第5話 自給自足の知恵と小さな成功 -2

リルルが興味深そうに健一の作業を見守っている。


「健一様、何をなさっているのですか?」

リルルは首を傾げた。

その小さな瞳は、健一の作業に釘付けであった。


「これは畑を耕しているのだ。ここに野菜を植えれば、安定した食料が得られる」

健一は優しく説明した。


「やはり、土をいじるのは落ち着くな。ミニトマトも、ここに植えられれば良かったのだが…」

健一は、前世のささやかな趣味が、異世界での生活の基盤を築く喜びへと繋がっていることに気づいた。


「健一様、とても器用でいらっしゃいますね」

リルルは賞賛した。


「わたくしたち精霊は、このようにきちんと場所を整えるのは苦手です」

リルルの素直な言葉が、健一の心を温める。



彼は、この小さな精霊との交流を心から楽しんでいた。

リルルの存在は、彼の孤独感を和らげ、この異世界での生活に彩りを与えていた。





健一が畑を耕していると、森の小道から一台の馬車がやってきた。

若く快活そうな青年「アレン」が行商人であった。

彼は大きな声で健一に話しかけてきた。


「おお、このような森の奥に人が住んでいるとは! これは珍しい。貴殿は旅の者でいらっしゃるか?」

アレンは尋ねた。

彼の声は森に響き渡り、健一の静かな生活に新しい風を吹き込んだ。


「ああ、まあ、そのようなところだ。田中健一という。君は?」

健一は穏やかに答えた。


「私はアレン。この辺りの村々を巡る行商人です。それにしても、貴殿の小屋、妙にきちんとしていますね。この辺りの開拓者とは一味違いますよ」

アレンの言葉に、健一は多少照れ笑いを浮かべた。

彼の几帳面さが、この世界でも注目されることに、多少の驚きを感じていた。


◆◇◆


アレンは健一が製作した釣竿や加工された石鍋に興味を示した。

彼の目は、健一の道具の精巧さに釘付けになっていた。


「へえ、この釣竿、器用な作りですね。木が滑らかに削られています。まさか、ご自身で製作されたのですか?」

アレンは感嘆の声を上げた。

彼の顔には、純粋な好奇心が満ち溢れていた。


「ああ、まあな。多少の工夫で、使いやすくなるであろう?」

健一は創造魔力を軽く用い、目の前の小石を多少整形してみせた。

手のひらから淡い光が放たれ、小石の表面が瞬く間に滑らかになる。


「な、何だ今の光は!?」

アレンは驚愕した。


「それは魔術か!? しかし、このような地味な魔術は、見たことがありませんよ!」

アレンは興奮して身を乗り出した。

その瞳は、健一の持つ未知の力に魅了されているようであった。


「地味な魔力だ。だが、私の手先には馴染む」

健一は静かに答えた。


その言葉には、この力の可能性を秘めた、静かな自信が込められていた。

彼は、この地味な力が、前世で培った自身の器用さと相性が良いことを直感的に理解していた。

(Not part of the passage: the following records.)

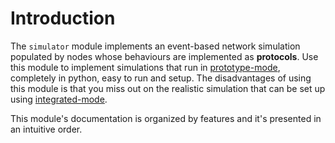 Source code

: # Introduction
The `simulator` module implements an event-based network simulation populated
by nodes whose behaviours are implemented as **protocols**. Use this module to
implement simulations that run in [prototype-mode](../../Getting%20Started/execution.md#prototype-mode),
completely in python, easy to run and setup. The disadvantages of using this
module is that you miss out on the realistic simulation that can be set up using
[integrated-mode](../../Getting%20Started/execution.md#integrated-mode).

This module's documentation is organized by features and it's presented in an intuitive order.  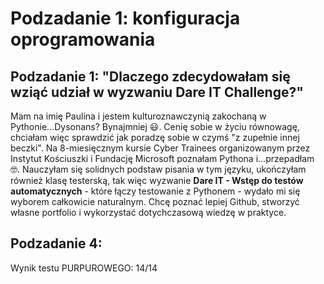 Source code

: # Podzadanie 1: konfiguracja oprogramowania
## Podzadanie 1: "Dlaczego zdecydowałam się wziąć udział w wyzwaniu Dare IT Challenge?"

Mam na imię Paulina i jestem kulturoznawczynią zakochaną w Pythonie...Dysonans? Bynajmniej 😃. Cenię sobie w życiu równowagę, chciałam więc sprawdzić jak poradzę sobie w czymś "z zupełnie innej beczki". Na 8-miesięcznym kursie Cyber Trainees organizowanym przez Instytut Kościuszki i Fundację Microsoft poznałam Pythona i...przepadłam 🤓. Nauczyłam się solidnych podstaw pisania w tym języku, ukończyłam również klasę testerską, tak więc wyzwanie **Dare IT - Wstęp do testów automatycznych** - które łączy testowanie z Pythonem - wydało mi się wyborem całkowicie naturalnym. Chcę poznać lepiej Github, stworzyć własne portfolio i wykorzystać dotychczasową wiedzę w praktyce.

## Podzadanie 4:

Wynik testu PURPUROWEGO: 14/14
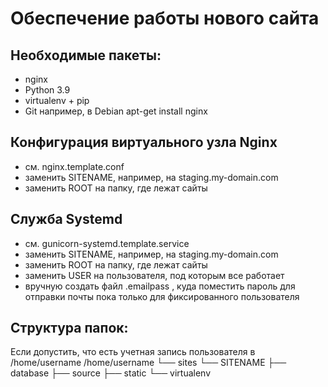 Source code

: Обеспечение работы нового сайта
================================
## Необходимые пакеты:
* nginx
* Python 3.9
* virtualenv + pip
* Git
например, в Debian
	apt-get install nginx

## Конфигурация виртуального узла Nginx
* см. nginx.template.conf
* заменить SITENAME, например, на staging.my-domain.com
* заменить ROOT на папку, где лежат сайты

## Служба Systemd
* см. gunicorn-systemd.template.service
* заменить SITENAME, например, на staging.my-domain.com
* заменить ROOT на папку, где лежат сайты
* заменить USER на пользователя, под которым все работает
* вручную создать файл .emailpass , куда поместить пароль для отправки почты
  пока только для фиксированного пользователя

## Структура папок:
Если допустить, что есть учетная запись пользователя в /home/username
/home/username
└── sites
    └── SITENAME
        ├── database
        ├── source
        ├── static
        └── virtualenv
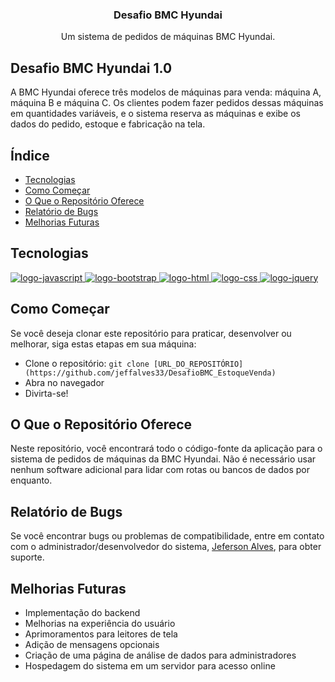 <h3 align="center">Desafio BMC Hyundai</h3>

<p align="center">
    Um sistema de pedidos de máquinas BMC Hyundai.
</p>


## Desafio BMC Hyundai 1.0

A BMC Hyundai oferece três modelos de máquinas para venda: máquina A, máquina B e máquina C. Os clientes podem fazer pedidos dessas máquinas em quantidades variáveis, e o sistema reserva as máquinas e exibe os dados do pedido, estoque e fabricação na tela.

## Índice

- [Tecnologias](#Tecnologias)
- [Como Começar](#Como-Começar)
- [O Que o Repositório Oferece](#O-Que-o-Repositório-Oferece)
- [Relatório de Bugs](#Relatório-de-Bugs)
- [Melhorias Futuras](#Melhorias-Futuras)


## Tecnologias

<div class="main">
    <a href="#">
      <img alt="logo-javascript" aling="center" src="https://img.shields.io/badge/JavaScript-F7DF1E?style=for-the-badge&logo=javascript&logoColor=black">
    </a>
    <a href="#">
      <img alt="logo-bootstrap" aling="center" src="https://img.shields.io/badge/Bootstrap-563D7C?style=for-the-badge&logo=bootstrap&logoColor=white">
    </a>
    <a href="#">
      <img alt="logo-html" aling="center" src="https://img.shields.io/badge/HTML5-E34F26?style=for-the-badge&logo=html5&logoColor=white">
    </a>
    <a href="#">
      <img alt="logo-css" aling="center" src="https://img.shields.io/badge/CSS3-1572B6?style=for-the-badge&logo=css3&logoColor=white">
    </a>
    <a href="#">
      <img alt="logo-jquery" aling="center" src="https://img.shields.io/badge/jQuery-0769AD?style=for-the-badge&logo=jquery&logoColor=white">
    </a>
</div>


## Como Começar

Se você deseja clonar este repositório para praticar, desenvolver ou melhorar, siga estas etapas em sua máquina:

- Clone o repositório: `git clone [URL_DO_REPOSITÓRIO](https://github.com/jeffalves33/DesafioBMC_EstoqueVenda)`
- Abra no navegador
- Divirta-se!


## O Que o Repositório Oferece

Neste repositório, você encontrará todo o código-fonte da aplicação para o sistema de pedidos de máquinas da BMC Hyundai. Não é necessário usar nenhum software adicional para lidar com rotas ou bancos de dados por enquanto.


## Relatório de Bugs

Se você encontrar bugs ou problemas de compatibilidade, entre em contato com o administrador/desenvolvedor do sistema, [Jeferson Alves](https://github.com/jeffalves33), para obter suporte.


## Melhorias Futuras

- Implementação do backend
- Melhorias na experiência do usuário
- Aprimoramentos para leitores de tela
- Adição de mensagens opcionais
- Criação de uma página de análise de dados para administradores
- Hospedagem do sistema em um servidor para acesso online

この世界で、彼の持つ知識と能力が、新たな価値を生み出すことに喜びを感じていた。


健一はアレンから、この世界の村の様子や特産品、一般的な物々交換の知識などを得た。

アレンは、健一の持つ「精緻な物を製作する技術」に感銘を受け、何か製作してもらえないかと持ちかけた。


「貴殿の製作された物ならば、きっと村でも喜ばれるでしょう。いつか、何か製作してくださいな!」

アレンの言葉は、健一の心にささやかな希望を灯した。

前世では感じることのなかった、純粋な期待の言葉であった。


それは、彼の存在がこの世界で必要とされているという、確かな手応えでもあった。

彼は、この新しい繋がりを大切にしたいと心から願った。